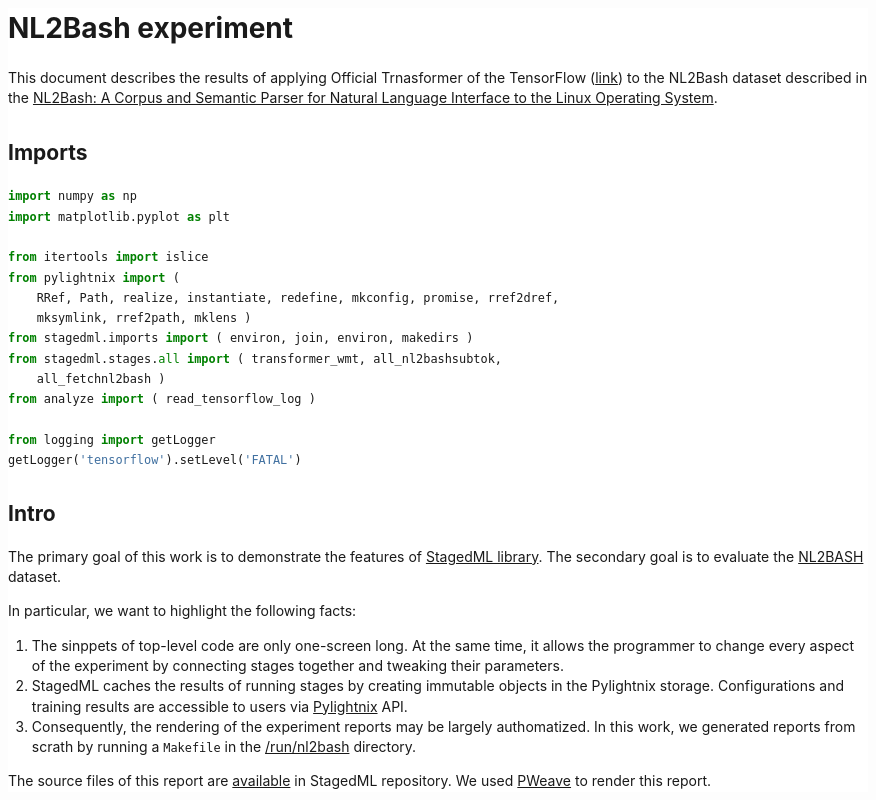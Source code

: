 NL2Bash experiment
==================

This document describes the results of applying Official Trnasformer of the
TensorFlow ([link][1])
to the NL2Bash dataset described in the [NL2Bash: A Corpus and Semantic Parser
for Natural Language Interface to the Linux Operating
System][2].

Imports
-------


```python
import numpy as np
import matplotlib.pyplot as plt

from itertools import islice
from pylightnix import (
    RRef, Path, realize, instantiate, redefine, mkconfig, promise, rref2dref,
    mksymlink, rref2path, mklens )
from stagedml.imports import ( environ, join, environ, makedirs )
from stagedml.stages.all import ( transformer_wmt, all_nl2bashsubtok,
    all_fetchnl2bash )
from analyze import ( read_tensorflow_log )

from logging import getLogger
getLogger('tensorflow').setLevel('FATAL')
```




Intro
-----

The primary goal of this work is to demonstrate the features of [StagedML
library][3]. The secondary goal is to evaluate the
[NL2BASH](https://github.com/stagedml/nl2bash_essence/tree/master/src/data/bash)
dataset.

In particular, we want to highlight the following facts:

1. The sinppets of top-level code are only one-screen long. At the same time, it
   allows the programmer to change every aspect of the experiment by connecting
   stages together and tweaking their parameters.
2. StagedML caches the results of running stages by creating immutable objects
   in the Pylightnix storage. Configurations and training results are
   accessible to users via [Pylightnix][4] API.
3. Consequently, the rendering of the experiment reports may be largely authomatized.
   In this work, we generated reports from scrath by running a `Makefile` in the
   [/run/nl2bash](/run/nl2bash) directory.

The source files of this report are
[available](https://github.com/stagedml/stagedml/tree/master/run/nl2bash/Report.md.in)
in StagedML repository. We used [PWeave](http://mpastell.com/pweave) to render
this report.


[1]: https://github.com/tensorflow/models/tree/master/official/nlp/transformer
[2]: https://arxiv.org/abs/1802.08979
[3]: https://github.com/stagedml/stagedml
[4]: https://github.com/stagedml/pylightnix
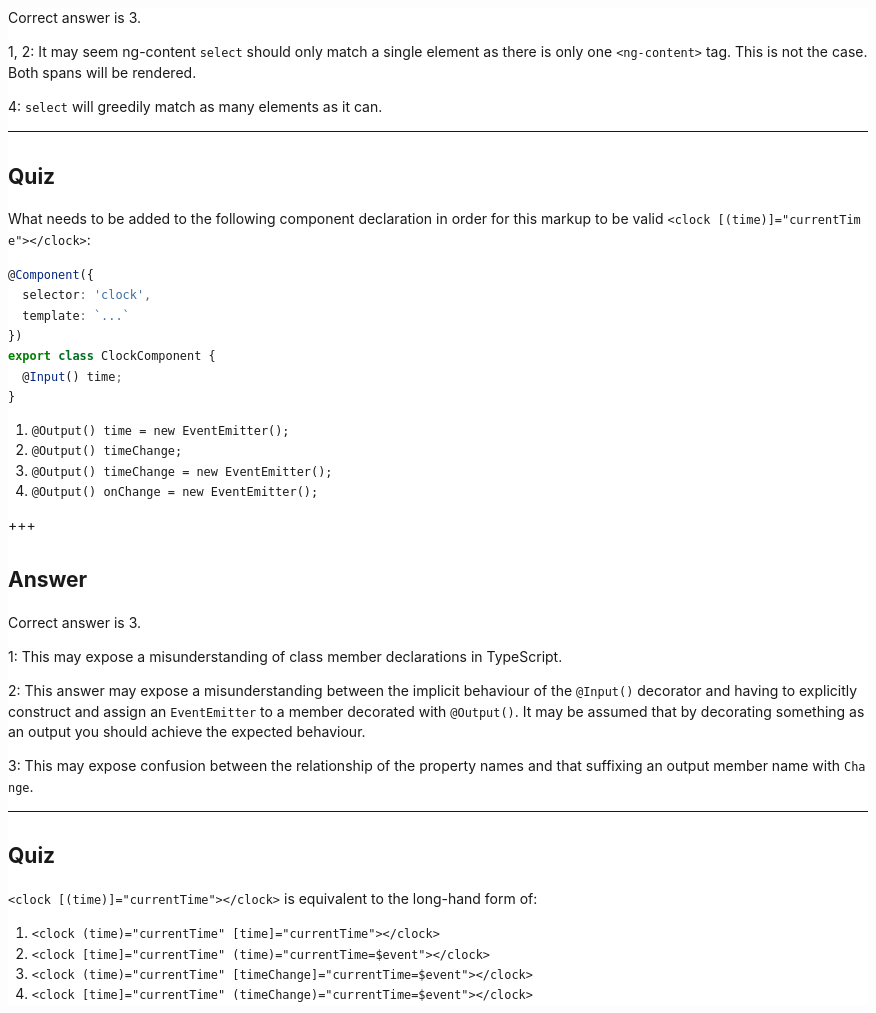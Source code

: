 Correct answer is 3.

1, 2: It may seem ng-content `select` should only match a single
element as there is only one `<ng-content>` tag. This is not the
case. Both spans will be rendered.

4: `select` will greedily match as many elements as it can.

---


## Quiz

What needs to be added to the following component declaration in order
for this markup to be valid `<clock [(time)]="currentTime"></clock>`:

```ts
@Component({
  selector: 'clock',
  template: `...`
})
export class ClockComponent {
  @Input() time;
}
```

1. `@Output() time = new EventEmitter();`
2. `@Output() timeChange;`
3. `@Output() timeChange = new EventEmitter();`
4. `@Output() onChange = new EventEmitter();`

+++


## Answer

Correct answer is 3.

1: This may expose a misunderstanding of class member declarations in TypeScript.

2: This answer may expose a misunderstanding between the implicit
behaviour of the `@Input()` decorator and having to explicitly
construct and assign an `EventEmitter` to a member decorated with
`@Output()`. It may be assumed that by decorating something as an
output you should achieve the expected behaviour.

3: This may expose confusion between the relationship of the property
names and that suffixing an output member name with `Change`.

---


## Quiz

`<clock [(time)]="currentTime"></clock>` is equivalent to the long-hand form of:

1. `<clock (time)="currentTime" [time]="currentTime"></clock>`
2. `<clock [time]="currentTime" (time)="currentTime=$event"></clock>`
3. `<clock (time)="currentTime" [timeChange]="currentTime=$event"></clock>`
4. `<clock [time]="currentTime" (timeChange)="currentTime=$event"></clock>`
+--
_DIRECTIONS_
Having found the line with "for this markup", transcribe it and each line after it to the end of the entries, with no other lines.

_TASK OUTPUT_
for this markup to be valid `<clock [(time)]="currentTime"></clock>`:

```ts
@Component({
  selector: 'clock',
  template: `...`
})
export class ClockComponent {
  @Input() time;
}
```

1. `@Output() time = new EventEmitter();`
2. `@Output() timeChange;`
3. `@Output() timeChange = new EventEmitter();`
4. `@Output() onChange = new EventEmitter();`

+++


## Answer

Correct answer is 3.

1: This may expose a misunderstanding of class member declarations in TypeScript.

2: This answer may expose a misunderstanding between the implicit
behaviour of the `@Input()` decorator and having to explicitly
construct and assign an `EventEmitter` to a member decorated with
`@Output()`. It may be assumed that by decorating something as an
output you should achieve the expected behaviour.

3: This may expose confusion between the relationship of the property
names and that suffixing an output member name with `Change`.

---


## Quiz

`<clock [(time)]="currentTime"></clock>` is equivalent to the long-hand form of:

1. `<clock (time)="currentTime" [time]="currentTime"></clock>`
2. `<clock [time]="currentTime" (time)="currentTime=$event"></clock>`
3. `<clock (time)="currentTime" [timeChange]="currentTime=$event"></clock>`
4. `<clock [time]="currentTime" (timeChange)="currentTime=$event"></clock>`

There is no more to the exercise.